Did the accrual, putting it back on accrual status, was that for all 3 months of the quarter, or did it happen mid-quarter?

David Watson

Analyst

No, all 3 months.

David West

Analyst

All 3 months, okay, great. Then lastly, David, if you could maybe talk a little bit about Chip’s recent announcement and maybe talk a little bit about his new role for the Gladstone family of companies?

David Gladstone

Analyst

Sure. Chip was not as involved obviously in this company as he was in Gladstone Capital. He was on the investment committee and did a lot of other things, but Chip is looking at doing another transaction in the Gladstone family and we will see if that gets off the ground.

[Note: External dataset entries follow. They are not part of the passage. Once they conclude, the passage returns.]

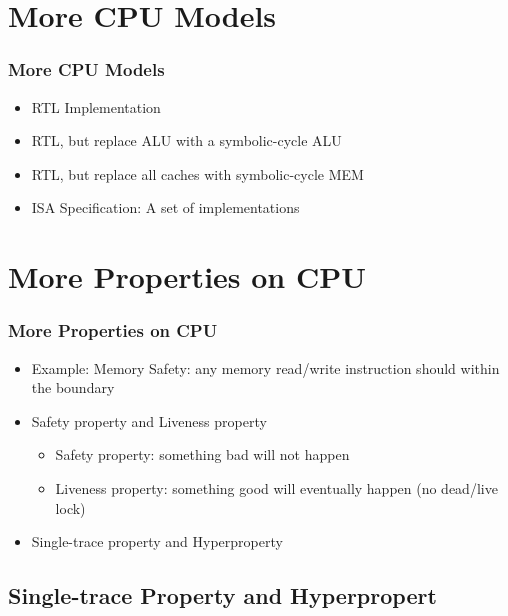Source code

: \documentclass{beamer}
\begin{document}
\section{More CPU Models}

\begin{frame}
\frametitle{More CPU Models}
\begin{itemize}
  \item<1-> RTL Implementation
  \item<2-> RTL, but replace ALU with a symbolic-cycle ALU
  \item<2-> RTL, but replace all caches with symbolic-cycle MEM
  \item<1-> ISA Specification: A set of implementations
\end{itemize}
\end{frame}



\section{More Properties on CPU}

\begin{frame}
\frametitle{More Properties on CPU}
\begin{itemize}
  \item<1-> Example: Memory Safety: any memory read/write instruction should within the boundary
  \item<2-> Safety property and Liveness property
  \begin{itemize}
    \item<3-> Safety property: something bad will not happen
    \item<3-> Liveness property: something good will eventually happen (no dead/live lock)
  \end{itemize}
  \item<4-> Single-trace property and Hyperproperty
\end{itemize}
\end{frame}



\subsection{Single-trace Property and Hyperpropert}
\end{document}
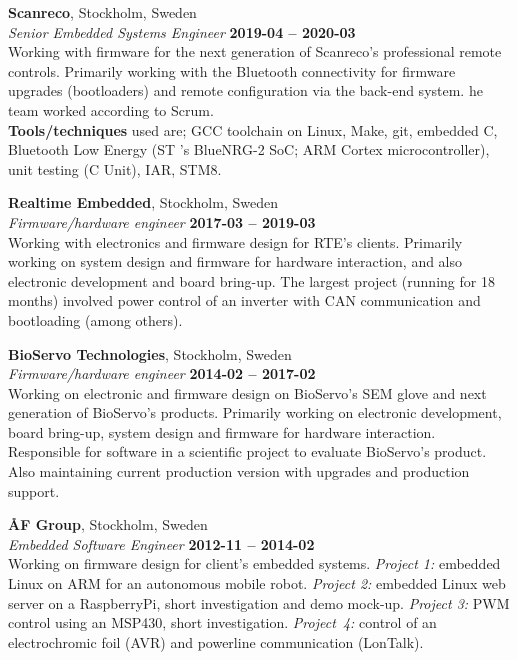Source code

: \documentclass[a4paper,margin,line]{res} \usepackage{latexsym}
\begin{document}
\begin{resume}
{\bf Scanreco}, Stockholm, Sweden\\
{\em Senior Embedded Systems Engineer} \hfill {\bf 2019-04 --
  2020-03}\\ Working with firmware for the next generation of
Scanreco's professional remote controls. Primarily working with the
Bluetooth connectivity for firmware upgrades (bootloaders) and remote
configuration via the back-end system. he team worked according to
Scrum. \\ {\bf Tools/techniques} used are; GCC toolchain on Linux, Make, git,
embedded C, Bluetooth Low Energy (ST 's BlueNRG-2 SoC; ARM Cortex
microcontroller), unit testing (C Unit), IAR, STM8.

{\bf Realtime Embedded}, Stockholm, Sweden\\
{\em Firmware/hardware engineer} \hfill {\bf 2017-03 --
  2019-03}\\ Working with electronics and firmware design for RTE's
clients. Primarily working on system design and firmware for hardware
interaction, and also electronic development and board bring-up. The
largest project (running for 18 months) involved power control of an
inverter with CAN communication and bootloading (among others).

{\bf BioServo Technologies}, Stockholm, Sweden\\
{\em Firmware/hardware engineer} \hfill {\bf 2014-02 --
  2017-02}\\ Working on electronic and firmware design on BioServo's
SEM glove and next generation of BioServo's products.  Primarily
working on electronic development, board bring-up, system design and
firmware for hardware interaction. Responsible for software in a
scientific project to evaluate BioServo's product.  Also maintaining
current production version with upgrades and production support.


{\bf ÅF Group}, Stockholm, Sweden\\
{\em Embedded Software Engineer} \hfill {\bf 2012-11 -- 2014-02}\\ Working
on firmware design for client's embedded systems.  {\em Project 1:}
embedded Linux on ARM for an autonomous mobile robot.  {\em Project
  2:} embedded Linux web server on a RaspberryPi, short investigation
and demo mock-up.  {\em Project 3:} PWM control using an MSP430, short
investigation.  {\em Project~4:} control of an electrochromic foil
(AVR) and powerline communication (LonTalk).


\end{resume}
\end{document}
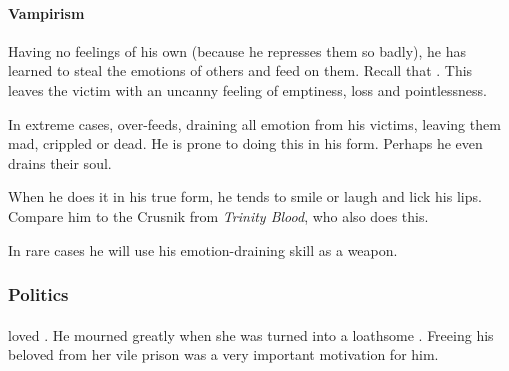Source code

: \subsubsection{Vampirism}
Having no feelings of his own (because he represses them so badly), he has learned to steal the emotions of others and feed on them. Recall that . This leaves the victim with an uncanny feeling of emptiness, loss and pointlessness. 

In extreme cases, \Sithiyacaan{} over-feeds, draining all emotion from his victims, leaving them mad, crippled or dead. He is prone to doing this in his  form. Perhaps he even drains their soul. 

When he does it in his true form, he tends to smile or laugh and lick his lips. Compare him to the Crusnik from \emph{Trinity Blood}, who also does this.

In rare cases he will use his emotion-draining skill as a weapon.









\subsection{Politics}





\subsubsection{\Essenai}
\Sithiyacaan loved \Essenai. 
He mourned greatly when she was turned into a loathsome \sephirah. 
Freeing his beloved from her vile prison was a very important motivation for him. 























\chapter[Mystracht]{\Mystraacht}















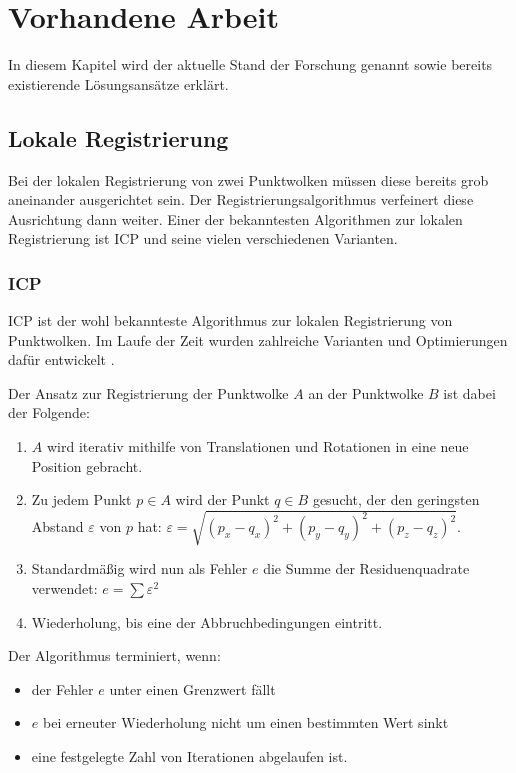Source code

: 
\chapter{Vorhandene Arbeit}
\label{ch:vorhandene-arbeit}

In diesem Kapitel wird der aktuelle Stand der Forschung genannt sowie bereits existierende Lösungsansätze erklärt.


\section{Lokale Registrierung}
\label{sec:local-registration}

Bei der lokalen Registrierung von zwei Punktwolken müssen diese bereits grob aneinander ausgerichtet sein.
Der Registrierungsalgorithmus verfeinert diese Ausrichtung dann weiter.
Einer der bekanntesten Algorithmen zur lokalen Registrierung ist \ac{ICP} und seine vielen verschiedenen Varianten.


\subsection{\acl{ICP}}
\label{subsec:icp}

\ac{ICP} \cite{besl1992method} ist der wohl bekannteste Algorithmus zur lokalen Registrierung von Punktwolken.
Im Laufe der Zeit wurden zahlreiche Varianten und Optimierungen dafür entwickelt \cite{rusinkiewicz2001efficient}.

Der Ansatz zur Registrierung der Punktwolke $A$ an der Punktwolke $B$ ist dabei der Folgende:
\begin{enumerate}
\item $A$ wird iterativ mithilfe von Translationen und Rotationen in eine neue Position gebracht.
\item Zu jedem Punkt $p \in A$ wird der Punkt $q \in B$ gesucht, der den geringsten Abstand $\varepsilon$ von $p$ hat: $\varepsilon = \sqrt{(p_x - q_x)^2 + (p_y - q_y)^2 + (p_z - q_z)^2}$.
\item Standardmäßig wird nun als Fehler $e$ die Summe der Residuenquadrate verwendet: $e = \sum \varepsilon^2$
\item Wiederholung, bis eine der Abbruchbedingungen eintritt.
\end{enumerate}

Der Algorithmus terminiert, wenn:
\begin{itemize}
\item der Fehler $e$ unter einen Grenzwert fällt
\item $e$ bei erneuter Wiederholung nicht um einen bestimmten Wert sinkt
\item eine festgelegte Zahl von Iterationen abgelaufen ist.
\end{itemize}

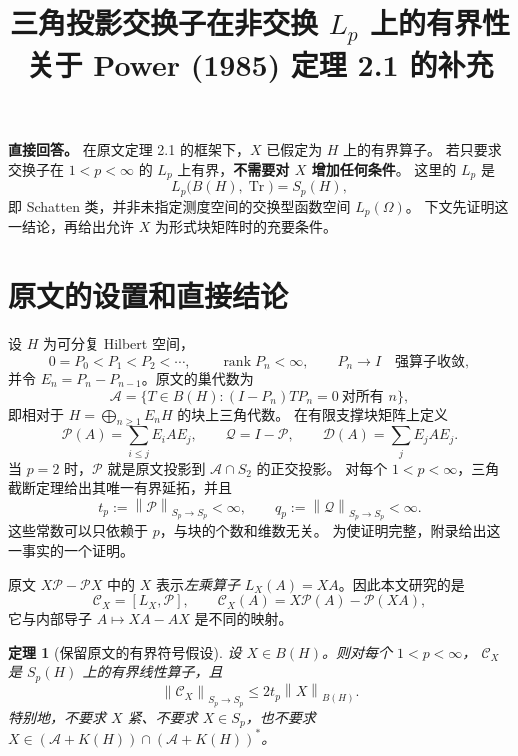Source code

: \documentclass[UTF8,11pt,a4paper,fontset=fandol]{ctexart}
\title{三角投影交换子在非交换 $L_p$ 上的有界性\\
\large 关于 Power (1985) 定理 2.1 的补充}
\author{}
\date{}
\newtheorem{theorem}{定理}[section]
\theoremstyle{remark}
\newcommand{\BH}{B(H)}
\newcommand{\Tr}{\operatorname{Tr}}
\newcommand{\PP}{\mathcal P}
\newcommand{\QQ}{\mathcal Q}
\newcommand{\DD}{\mathcal D}
\newcommand{\Alg}{\mathcal A}
\newcommand{\CC}{\mathcal C}
\newcommand{\norm}[1]{\left\lVert #1\right\rVert}
\DeclareMathOperator{\rank}{rank}
\begin{document}
\maketitle
\vspace{-2em}

\noindent\textbf{直接回答。}
在原文定理 2.1 的框架下，$X$ 已假定为 $H$ 上的有界算子。
若只要求交换子在 $1<p<\infty$ 的 $L_p$ 上有界，\textbf{不需要对 $X$ 增加任何条件}。
这里的 $L_p$ 是
\[
 L_p\bigl(B(H),\Tr\bigr)=S_p(H),
\]
即 Schatten 类，并非未指定测度空间的交换型函数空间 $L_p(\Omega)$。
下文先证明这一结论，再给出允许 $X$ 为形式块矩阵时的充要条件。

\section{原文的设置和直接结论}

设 $H$ 为可分复 Hilbert 空间，
\[
 0=P_0<P_1<P_2<\cdots,\qquad \rank P_n<\infty,
 \qquad P_n\longrightarrow I\quad\text{强算子收敛},
\]
并令 $E_n=P_n-P_{n-1}$。原文的巢代数为
\[
 \Alg=\{T\in\BH:(I-P_n)TP_n=0\ \text{对所有 }n\},
\]
即相对于 $H=\bigoplus_{n\geq1}E_nH$ 的块上三角代数。
在有限支撑块矩阵上定义
\[
 \PP(A)=\sum_{i\leq j}E_iAE_j,\qquad
 \QQ=I-\PP,\qquad
 \DD(A)=\sum_jE_jAE_j.
\]
当 $p=2$ 时，$\PP$ 就是原文投影到 $\Alg\cap S_2$ 的正交投影。
对每个 $1<p<\infty$，三角截断定理给出其唯一有界延拓，并且
\begin{equation}\label{eq:tp}
 t_p:=\norm{\PP}_{S_p\to S_p}<\infty,\qquad
 q_p:=\norm{\QQ}_{S_p\to S_p}<\infty.
\end{equation}
这些常数可以只依赖于 $p$，与块的个数和维数无关。
为使证明完整，附录给出这一事实的一个证明。

\medskip
原文 $X\PP-\PP X$ 中的 $X$ 表示\emph{左乘算子}
$L_X(A)=XA$。因此本文研究的是
\begin{equation}\label{eq:defC}
 \CC_X=[L_X,\PP],\qquad
 \CC_X(A)=X\PP(A)-\PP(XA),
\end{equation}
它与内部导子 $A\mapsto XA-AX$ 是不同的映射。

\begin{theorem}[保留原文的有界符号假设]\label{thm:bounded}
设 $X\in\BH$。则对每个 $1<p<\infty$，
$\CC_X$ 是 $S_p(H)$ 上的有界线性算子，且
\begin{equation}\label{eq:easybound}
 \norm{\CC_X}_{S_p\to S_p}\leq 2t_p\norm{X}_{\BH}.
\end{equation}
特别地，不要求 $X$ 紧、不要求 $X\in S_p$，也不要求
$X\in(\Alg+K(H))\cap(\Alg+K(H))^*$。
\end{theorem}
\end{document}
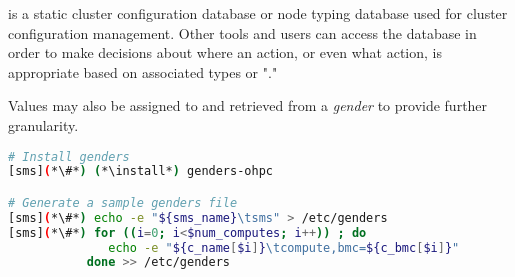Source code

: \genders{} is a static cluster configuration database or node typing database
used for cluster configuration management. Other tools and users can access the
\genders{} database in order to make decisions about where an action, or even
what action, is appropriate based on associated types or "\genders{}."

Values may also be assigned to and retrieved from a {\em gender} to provide
further granularity.

\begin{lstlisting}[language=bash,keywords={},upquote=true]
# Install genders
[sms](*\#*) (*\install*) genders-ohpc

# Generate a sample genders file
[sms](*\#*) echo -e "${sms_name}\tsms" > /etc/genders
[sms](*\#*) for ((i=0; i<$num_computes; i++)) ; do
              echo -e "${c_name[$i]}\tcompute,bmc=${c_bmc[$i]}"
           done >> /etc/genders
\end{lstlisting}

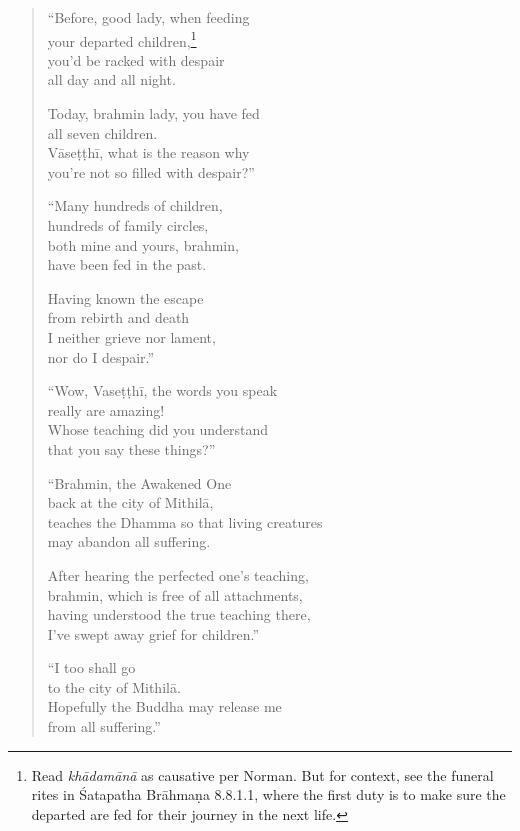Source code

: \documentclass[12pt,openany]{book}%
\begin{document}
\begin{verse}%
“Before, good lady, when feeding \\
your departed children,\footnote{Read \textit{\textsanskrit{khādamānā}} as causative per Norman. But for context, see the funeral rites in Śatapatha \textsanskrit{Brāhmaṇa} 8.8.1.1, where the first duty is to make sure the departed are fed for their journey in the next life. } \\
you’d be racked with despair \\
all day and all night. 

Today, brahmin lady, you have fed \\
all seven children. \\
\textsanskrit{Vāseṭṭhī}, what is the reason why \\
you’re not so filled with despair?” 

“Many hundreds of children, \\
hundreds of family circles, \\
both mine and yours, brahmin, \\
have been fed in the past. 

Having known the escape \\
from rebirth and death \\
I neither grieve nor lament, \\
nor do I despair.” 

“Wow, \textsanskrit{Vaseṭṭhī}, the words you speak \\
really are amazing! \\
Whose teaching did you understand \\
that you say these things?” 

“Brahmin, the Awakened One \\
back at the city of \textsanskrit{Mithilā}, \\
teaches the Dhamma so that living creatures \\
may abandon all suffering. 

After hearing the perfected one’s teaching, \\
brahmin, which is free of all attachments, \\
having understood the true teaching there, \\
I’ve swept away grief for children.” 

“I too shall go \\
to the city of \textsanskrit{Mithilā}. \\
Hopefully the Buddha may release me \\
from all suffering.” 


\end{verse}
\end{document}
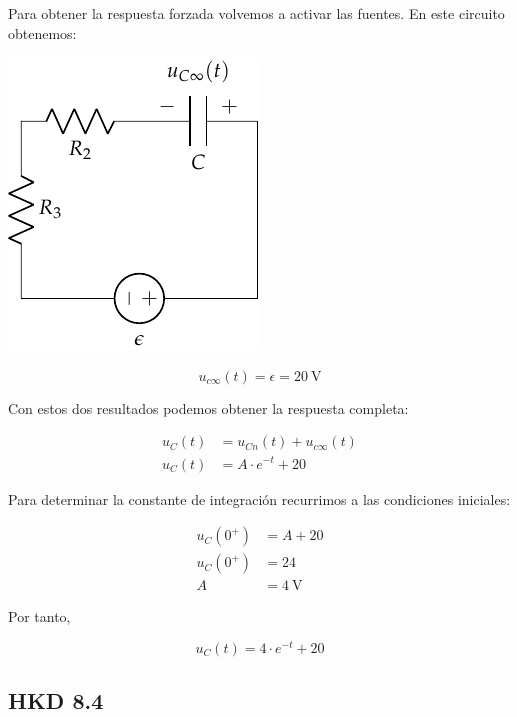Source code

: \documentclass[12pt]{article}
\begin{document}
Para obtener la respuesta forzada volvemos a activar las fuentes. En este circuito obtenemos:

\begin{minipage}{0.3\textwidth}
\includegraphics{figs/FM_4_3_forzada}
\end{minipage}
\begin{minipage}{0.7\textwidth}
  \begin{equation*}
    u_{c\infty}(t) = \epsilon = \SI{20}{\volt}
  \end{equation*}
\end{minipage}

Con estos dos resultados podemos obtener la respuesta completa:

\begin{align*}
  u_C(t) &= u_{Cn}(t) + u_{c\infty}(t)\\
  u_C(t) &= A \cdot e^{-t} + 20
\end{align*}

Para determinar la constante de integración recurrimos a las condiciones iniciales:

\begin{align*}
  u_C(0^+) &= A + 20\\
  u_C(0^+) &= 24\\
  A &= \SI{4}{\volt}
\end{align*}

Por tanto,

\begin{equation*}
  u_C(t) = 4 \cdot e^{-t} + 20
\end{equation*}

\clearpage

\subsection{HKD 8.4}
\end{document}
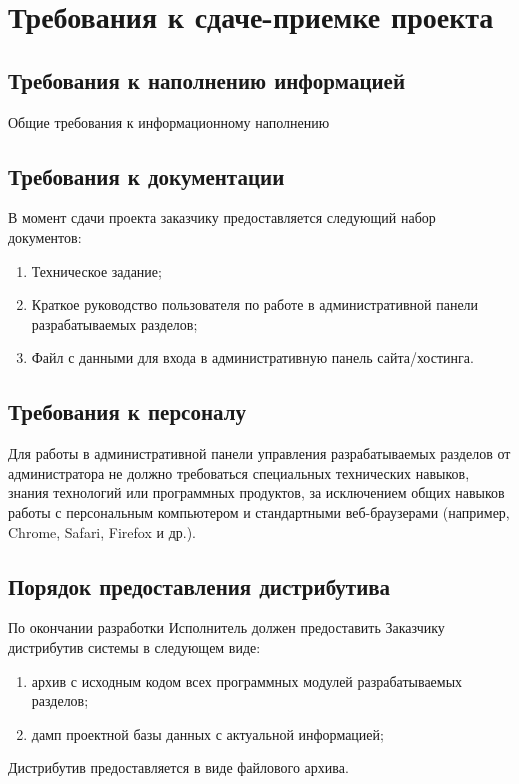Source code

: \section{Требования к сдаче-приемке проекта}
\subsection{Требования к наполнению информацией}
Общие требования к информационному наполнению

\subsection{Требования к документации}
В момент сдачи проекта заказчику предоставляется следующий набор документов:
\begin{enumerate}
  \item Техническое задание;
  \item Краткое руководство пользователя по работе в административной панели разрабатываемых разделов;
  \item Файл с данными для входа в административную панель сайта/хостинга.
\end{enumerate}

\subsection{Требования к персоналу}
Для работы в административной панели управления разрабатываемых разделов от администратора не должно требоваться специальных технических навыков, знания технологий или программных продуктов, за исключением общих навыков работы с персональным компьютером и стандартными веб-браузерами (например, Chrome, Safari, Firefox и др.).

\subsection{Порядок предоставления дистрибутива}
По окончании разработки Исполнитель должен предоставить Заказчику дистрибутив системы в следующем виде:
\begin{enumerate}
  \item архив с исходным кодом всех программных модулей разрабатываемых разделов;
  \item дамп проектной базы данных с актуальной информацией;
\end{enumerate}

Дистрибутив предоставляется в виде файлового архива.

But, in order to do that he needed to move out of that space he was in and into a new space, and he’s very happy to do that, it’s what he wanted to do. So, no real conflicts or problems, it’s just that fellows reach a certain age and they want to do something different than they have done before and that was Chip’s preference and we have come up with a -- I think a great concept for him, which we are not ready to announce yet, but you will hear about it, we will obviously make an announcement when the time is right.

Operator

Operator

There are no further questions at this time. So that concludes our question-and-answer session. I would like to turn the conference back over to Mr. Gladstone for any closing remarks.

David Gladstone

Analyst

All right. Thank you all again for coming to the meeting and talking to us and giving us good feedback in terms of some of the questions you have asked and we will conclude this meeting now. Thanks again.

Operator

Operator

Thank you. The conference is now concluded. Thank you for attending today’s presentation. You may now disconnect.